#### Aim of the exercise:
Word for word, copy out every line of the records, omitting each picture.

Excerpts from a dataset
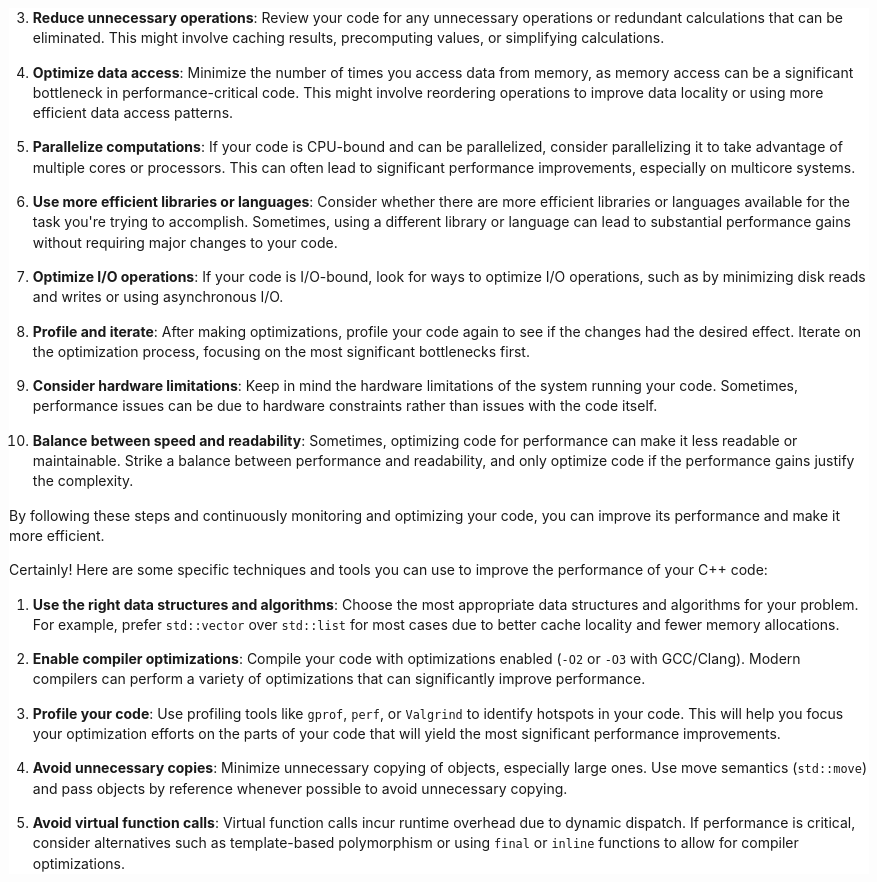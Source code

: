 3. **Reduce unnecessary operations**: Review your code for any unnecessary operations or redundant calculations that can be eliminated. This might involve caching results, precomputing values, or simplifying calculations.

4. **Optimize data access**: Minimize the number of times you access data from memory, as memory access can be a significant bottleneck in performance-critical code. This might involve reordering operations to improve data locality or using more efficient data access patterns.

5. **Parallelize computations**: If your code is CPU-bound and can be parallelized, consider parallelizing it to take advantage of multiple cores or processors. This can often lead to significant performance improvements, especially on multicore systems.

6. **Use more efficient libraries or languages**: Consider whether there are more efficient libraries or languages available for the task you're trying to accomplish. Sometimes, using a different library or language can lead to substantial performance gains without requiring major changes to your code.

7. **Optimize I/O operations**: If your code is I/O-bound, look for ways to optimize I/O operations, such as by minimizing disk reads and writes or using asynchronous I/O.

8. **Profile and iterate**: After making optimizations, profile your code again to see if the changes had the desired effect. Iterate on the optimization process, focusing on the most significant bottlenecks first.

9. **Consider hardware limitations**: Keep in mind the hardware limitations of the system running your code. Sometimes, performance issues can be due to hardware constraints rather than issues with the code itself.

10. **Balance between speed and readability**: Sometimes, optimizing code for performance can make it less readable or maintainable. Strike a balance between performance and readability, and only optimize code if the performance gains justify the complexity.

By following these steps and continuously monitoring and optimizing your code, you can improve its performance and make it more efficient.

Certainly! Here are some specific techniques and tools you can use to improve the performance of your C++ code:

1. **Use the right data structures and algorithms**: Choose the most appropriate data structures and algorithms for your problem. For example, prefer `std::vector` over `std::list` for most cases due to better cache locality and fewer memory allocations.

2. **Enable compiler optimizations**: Compile your code with optimizations enabled (`-O2` or `-O3` with GCC/Clang). Modern compilers can perform a variety of optimizations that can significantly improve performance.

3. **Profile your code**: Use profiling tools like `gprof`, `perf`, or `Valgrind` to identify hotspots in your code. This will help you focus your optimization efforts on the parts of your code that will yield the most significant performance improvements.

4. **Avoid unnecessary copies**: Minimize unnecessary copying of objects, especially large ones. Use move semantics (`std::move`) and pass objects by reference whenever possible to avoid unnecessary copying.

5. **Avoid virtual function calls**: Virtual function calls incur runtime overhead due to dynamic dispatch. If performance is critical, consider alternatives such as template-based polymorphism or using `final` or `inline` functions to allow for compiler optimizations.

#### Written reply:
Source code

: 3. **Reduce unnecessary operations**: Review your code for any unnecessary operations or redundant calculations that can be eliminated. This might involve caching results, precomputing values, or simplifying calculations.

4. **Optimize data access**: Minimize the number of times you access data from memory, as memory access can be a significant bottleneck in performance-critical code. This might involve reordering operations to improve data locality or using more efficient data access patterns.

5. **Parallelize computations**: If your code is CPU-bound and can be parallelized, consider parallelizing it to take advantage of multiple cores or processors. This can often lead to significant performance improvements, especially on multicore systems.

6. **Use more efficient libraries or languages**: Consider whether there are more efficient libraries or languages available for the task you're trying to accomplish. Sometimes, using a different library or language can lead to substantial performance gains without requiring major changes to your code.

7. **Optimize I/O operations**: If your code is I/O-bound, look for ways to optimize I/O operations, such as by minimizing disk reads and writes or using asynchronous I/O.

8. **Profile and iterate**: After making optimizations, profile your code again to see if the changes had the desired effect. Iterate on the optimization process, focusing on the most significant bottlenecks first.

9. **Consider hardware limitations**: Keep in mind the hardware limitations of the system running your code. Sometimes, performance issues can be due to hardware constraints rather than issues with the code itself.

10. **Balance between speed and readability**: Sometimes, optimizing code for performance can make it less readable or maintainable. Strike a balance between performance and readability, and only optimize code if the performance gains justify the complexity.

By following these steps and continuously monitoring and optimizing your code, you can improve its performance and make it more efficient.

Certainly! Here are some specific techniques and tools you can use to improve the performance of your C++ code:

1. **Use the right data structures and algorithms**: Choose the most appropriate data structures and algorithms for your problem. For example, prefer `std::vector` over `std::list` for most cases due to better cache locality and fewer memory allocations.

2. **Enable compiler optimizations**: Compile your code with optimizations enabled (`-O2` or `-O3` with GCC/Clang). Modern compilers can perform a variety of optimizations that can significantly improve performance.

3. **Profile your code**: Use profiling tools like `gprof`, `perf`, or `Valgrind` to identify hotspots in your code. This will help you focus your optimization efforts on the parts of your code that will yield the most significant performance improvements.

4. **Avoid unnecessary copies**: Minimize unnecessary copying of objects, especially large ones. Use move semantics (`std::move`) and pass objects by reference whenever possible to avoid unnecessary copying.

5. **Avoid virtual function calls**: Virtual function calls incur runtime overhead due to dynamic dispatch. If performance is critical, consider alternatives such as template-based polymorphism or using `final` or `inline` functions to allow for compiler optimizations.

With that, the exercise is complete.